Plain-text document sources:

Segment Open

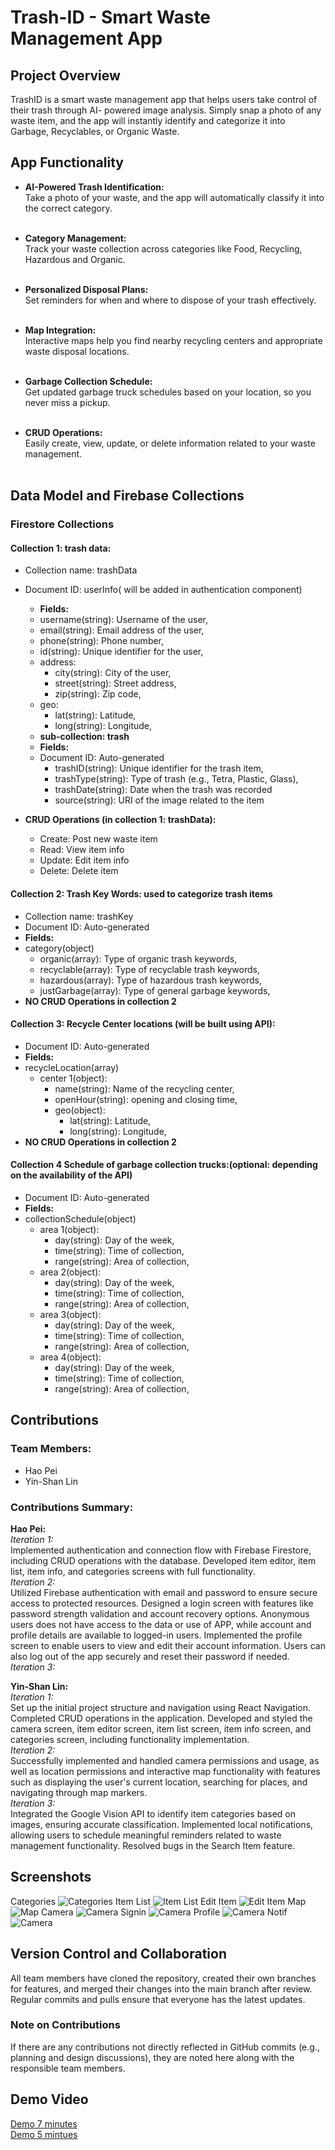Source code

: # Trash-ID - Smart Waste Management App


## Project Overview
TrashID is a smart waste management app that helps users take control of their trash through AI- powered image analysis. Simply snap a photo of any waste item, and the app will instantly identify and categorize it into Garbage, Recyclables, or Organic Waste.

## App Functionality
- **AI-Powered Trash Identification:**<br>
Take a photo of your waste, and the app will automatically classify it into the correct category.<br><br>

- **Category Management:**<br>
Track your waste collection across categories like Food, Recycling, Hazardous and Organic.<br><br>

- **Personalized Disposal Plans:**<br>
Set reminders for when and where to dispose of your trash effectively.<br><br>

- **Map Integration:**<br>
Interactive maps help you find nearby recycling centers and appropriate waste disposal locations.<br><br>

- **Garbage Collection Schedule:**<br>
Get updated garbage truck schedules based on your location, so you never miss a pickup.<br><br>

- **CRUD Operations:**<br>
Easily create, view, update, or delete information related to your waste management.<br><br>


## Data Model and Firebase Collections

### Firestore Collections

#### Collection 1: trash data:
- Collection name: trashData <br>
- Document ID: userInfo( will be added in authentication component)<br>
    - **Fields:**<br>
    - username(string): Username of the user,<br>
    - email(string): Email address of the user,<br>
    - phone(string): Phone number,<br>
    - id(string): Unique identifier for the user,<br>
    - address:<br>
        - city(string): City of the user,<br>
        - street(string): Street address,<br>
        - zip(string): Zip code,<br>
    - geo:<br>
        - lat(string): Latitude,<br>
        - long(string): Longitude,<br>
    - **sub-collection: trash**<br>
    -  **Fields:**<br>
    - Document ID: Auto-generated
      - trashID(string): Unique identifier for the trash item,<br>
      - trashType(string): Type of trash (e.g., Tetra, Plastic, Glass),<br>
      - trashDate(string): Date when the trash was recorded<br>
      - source(string): URI of the image related to the item<br>

- **CRUD Operations (in collection 1: trashData):**<br>
    - Create: Post new waste item<br>
    - Read: View item info<br>
    - Update: Edit item info<br>
    - Delete: Delete item<br>


#### Collection 2: Trash Key Words: used to categorize trash items
- Collection name: trashKey <br>
- Document ID: Auto-generated
- **Fields:**
- category(object)<br>
    - organic(array): Type of organic trash keywords,<br>
    - recyclable(array): Type of recyclable trash keywords,<br>
    - hazardous(array): Type of hazardous trash keywords,<br>
    - justGarbage(array): Type of general garbage keywords,<br>
- **NO CRUD Operations in collection 2**

#### Collection 3: Recycle Center locations (will be built using API):
- Document ID: Auto-generated
- **Fields:**
- recycleLocation(array)<br>
    - center 1(object):<br>
        - name(string): Name of the recycling center,<br>
        - openHour(string): opening and closing time,<br>
        - geo(object):<br>
            - lat(string): Latitude,<br>
            - long(string): Longitude,<br>
- **NO CRUD Operations in collection 2**


#### Collection 4 Schedule of garbage collection trucks:(optional: depending on the availability of the API)
- Document ID: Auto-generated
- **Fields:**
- collectionSchedule(object)<br>
    - area 1(object):<br>
        - day(string): Day of the week,<br>
        - time(string): Time of collection,<br>
        - range(string): Area of collection,<br>
    - area 2(object):<br>
        - day(string): Day of the week,<br>
        - time(string): Time of collection,<br>
        - range(string): Area of collection,<br>
    - area 3(object):<br>
        - day(string): Day of the week,<br>
        - time(string): Time of collection,<br>
        - range(string): Area of collection,<br>
    - area 4(object):<br>
        - day(string): Day of the week,<br>
        - time(string): Time of collection,<br>
        - range(string): Area of collection,<br>



## Contributions

### Team Members:

- Hao Pei
- Yin-Shan Lin

### Contributions Summary:

**Hao Pei:**<br>
*Iteration 1:*<br>
Implemented authentication and connection flow with Firebase Firestore, including CRUD operations with the database. Developed item editor, item list, item info, and categories screens with full functionality.<br>
*Iteration 2:*<br>
Utilized Firebase authentication with email and password to ensure secure access to protected resources. Designed a login screen with features like password strength validation and account recovery options. Anonymous users does not have access to the data or use of APP, while account and profile details are available to logged-in users. Implemented the profile screen to enable users to view and edit their account information. Users can also log out of the app securely and reset their password if needed.<br>
*Iteration 3:*<br>

**Yin-Shan Lin:**<br>
*Iteration 1:*<br>
Set up the initial project structure and navigation using React Navigation. Completed CRUD operations in the application. Developed and styled the camera screen, item editor screen, item list screen, item info screen, and categories screen, including functionality implementation.<br>
*Iteration 2:*<br>
Successfully implemented and handled camera permissions and usage, as well as location permissions and interactive map functionality with features such as displaying the user's current location, searching for places, and navigating through map markers.<br>
*Iteration 3:*<br>
Integrated the Google Vision API to identify item categories based on images, ensuring accurate classification. Implemented local notifications, allowing users to schedule meaningful reminders related to waste management functionality. Resolved bugs in the Search Item feature.<br>

## Screenshots
Categories
![Categories](assets/Categories.png)
Item List
![Item List](assets/ItemList.png)
Edit Item
![Edit Item](assets/EditItem.png)
Map
![Map](assets/Map.png)
Camera
![Camera](assets/Camera.png)
Signin
![Camera](assets/Signin.png)
Profile
![Camera](assets/Profile.png)
Notif
![Camera](assets/Notif.png)



## Version Control and Collaboration
All team members have cloned the repository, created their own branches for features, and merged their changes into the main branch after review. Regular commits and pulls ensure that everyone has the latest updates.

### Note on Contributions
If there are any contributions not directly reflected in GitHub commits (e.g., planning and design discussions), they are noted here along with the responsible team members.

## Demo Video
[Demo 7 minutes](https://www.youtube.com/watch?v=HSr4WFZ8oRA)
<br>
[Demo 5 mintues](https://youtu.be/-1CpOphaBr8)
<br>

Segment Closed

§ How to complete this task: Reproduce the data above word for word and omit the images.

§ Task output:
Source code

: # Trash-ID - Smart Waste Management App


## Project Overview
TrashID is a smart waste management app that helps users take control of their trash through AI- powered image analysis. Simply snap a photo of any waste item, and the app will instantly identify and categorize it into Garbage, Recyclables, or Organic Waste.

## App Functionality
- **AI-Powered Trash Identification:**<br>
Take a photo of your waste, and the app will automatically classify it into the correct category.<br><br>

- **Category Management:**<br>
Track your waste collection across categories like Food, Recycling, Hazardous and Organic.<br><br>

- **Personalized Disposal Plans:**<br>
Set reminders for when and where to dispose of your trash effectively.<br><br>

- **Map Integration:**<br>
Interactive maps help you find nearby recycling centers and appropriate waste disposal locations.<br><br>

- **Garbage Collection Schedule:**<br>
Get updated garbage truck schedules based on your location, so you never miss a pickup.<br><br>

- **CRUD Operations:**<br>
Easily create, view, update, or delete information related to your waste management.<br><br>


## Data Model and Firebase Collections

### Firestore Collections

#### Collection 1: trash data:
- Collection name: trashData <br>
- Document ID: userInfo( will be added in authentication component)<br>
    - **Fields:**<br>
    - username(string): Username of the user,<br>
    - email(string): Email address of the user,<br>
    - phone(string): Phone number,<br>
    - id(string): Unique identifier for the user,<br>
    - address:<br>
        - city(string): City of the user,<br>
        - street(string): Street address,<br>
        - zip(string): Zip code,<br>
    - geo:<br>
        - lat(string): Latitude,<br>
        - long(string): Longitude,<br>
    - **sub-collection: trash**<br>
    -  **Fields:**<br>
    - Document ID: Auto-generated
      - trashID(string): Unique identifier for the trash item,<br>
      - trashType(string): Type of trash (e.g., Tetra, Plastic, Glass),<br>
      - trashDate(string): Date when the trash was recorded<br>
      - source(string): URI of the image related to the item<br>

- **CRUD Operations (in collection 1: trashData):**<br>
    - Create: Post new waste item<br>
    - Read: View item info<br>
    - Update: Edit item info<br>
    - Delete: Delete item<br>


#### Collection 2: Trash Key Words: used to categorize trash items
- Collection name: trashKey <br>
- Document ID: Auto-generated
- **Fields:**
- category(object)<br>
    - organic(array): Type of organic trash keywords,<br>
    - recyclable(array): Type of recyclable trash keywords,<br>
    - hazardous(array): Type of hazardous trash keywords,<br>
    - justGarbage(array): Type of general garbage keywords,<br>
- **NO CRUD Operations in collection 2**

#### Collection 3: Recycle Center locations (will be built using API):
- Document ID: Auto-generated
- **Fields:**
- recycleLocation(array)<br>
    - center 1(object):<br>
        - name(string): Name of the recycling center,<br>
        - openHour(string): opening and closing time,<br>
        - geo(object):<br>
            - lat(string): Latitude,<br>
            - long(string): Longitude,<br>
- **NO CRUD Operations in collection 2**


#### Collection 4 Schedule of garbage collection trucks:(optional: depending on the availability of the API)
- Document ID: Auto-generated
- **Fields:**
- collectionSchedule(object)<br>
    - area 1(object):<br>
        - day(string): Day of the week,<br>
        - time(string): Time of collection,<br>
        - range(string): Area of collection,<br>
    - area 2(object):<br>
        - day(string): Day of the week,<br>
        - time(string): Time of collection,<br>
        - range(string): Area of collection,<br>
    - area 3(object):<br>
        - day(string): Day of the week,<br>
        - time(string): Time of collection,<br>
        - range(string): Area of collection,<br>
    - area 4(object):<br>
        - day(string): Day of the week,<br>
        - time(string): Time of collection,<br>
        - range(string): Area of collection,<br>



## Contributions

### Team Members:

- Hao Pei
- Yin-Shan Lin

### Contributions Summary:

**Hao Pei:**<br>
*Iteration 1:*<br>
Implemented authentication and connection flow with Firebase Firestore, including CRUD operations with the database. Developed item editor, item list, item info, and categories screens with full functionality.<br>
*Iteration 2:*<br>
Utilized Firebase authentication with email and password to ensure secure access to protected resources. Designed a login screen with features like password strength validation and account recovery options. Anonymous users does not have access to the data or use of APP, while account and profile details are available to logged-in users. Implemented the profile screen to enable users to view and edit their account information. Users can also log out of the app securely and reset their password if needed.<br>
*Iteration 3:*<br>

**Yin-Shan Lin:**<br>
*Iteration 1:*<br>
Set up the initial project structure and navigation using React Navigation. Completed CRUD operations in the application. Developed and styled the camera screen, item editor screen, item list screen, item info screen, and categories screen, including functionality implementation.<br>
*Iteration 2:*<br>
Successfully implemented and handled camera permissions and usage, as well as location permissions and interactive map functionality with features such as displaying the user's current location, searching for places, and navigating through map markers.<br>
*Iteration 3:*<br>
Integrated the Google Vision API to identify item categories based on images, ensuring accurate classification. Implemented local notifications, allowing users to schedule meaningful reminders related to waste management functionality. Resolved bugs in the Search Item feature.<br>

## Screenshots
Categories
![Categories](assets/Categories.png)
Item List
![Item List](assets/ItemList.png)
Edit Item
![Edit Item](assets/EditItem.png)
Map
![Map](assets/Map.png)
Camera
![Camera](assets/Camera.png)
Signin
![Camera](assets/Signin.png)
Profile
![Camera](assets/Profile.png)
Notif
![Camera](assets/Notif.png)



## Version Control and Collaboration
All team members have cloned the repository, created their own branches for features, and merged their changes into the main branch after review. Regular commits and pulls ensure that everyone has the latest updates.

### Note on Contributions
If there are any contributions not directly reflected in GitHub commits (e.g., planning and design discussions), they are noted here along with the responsible team members.

## Demo Video
[Demo 7 minutes](https://www.youtube.com/watch?v=HSr4WFZ8oRA)
<br>
[Demo 5 mintues](https://youtu.be/-1CpOphaBr8)
<br>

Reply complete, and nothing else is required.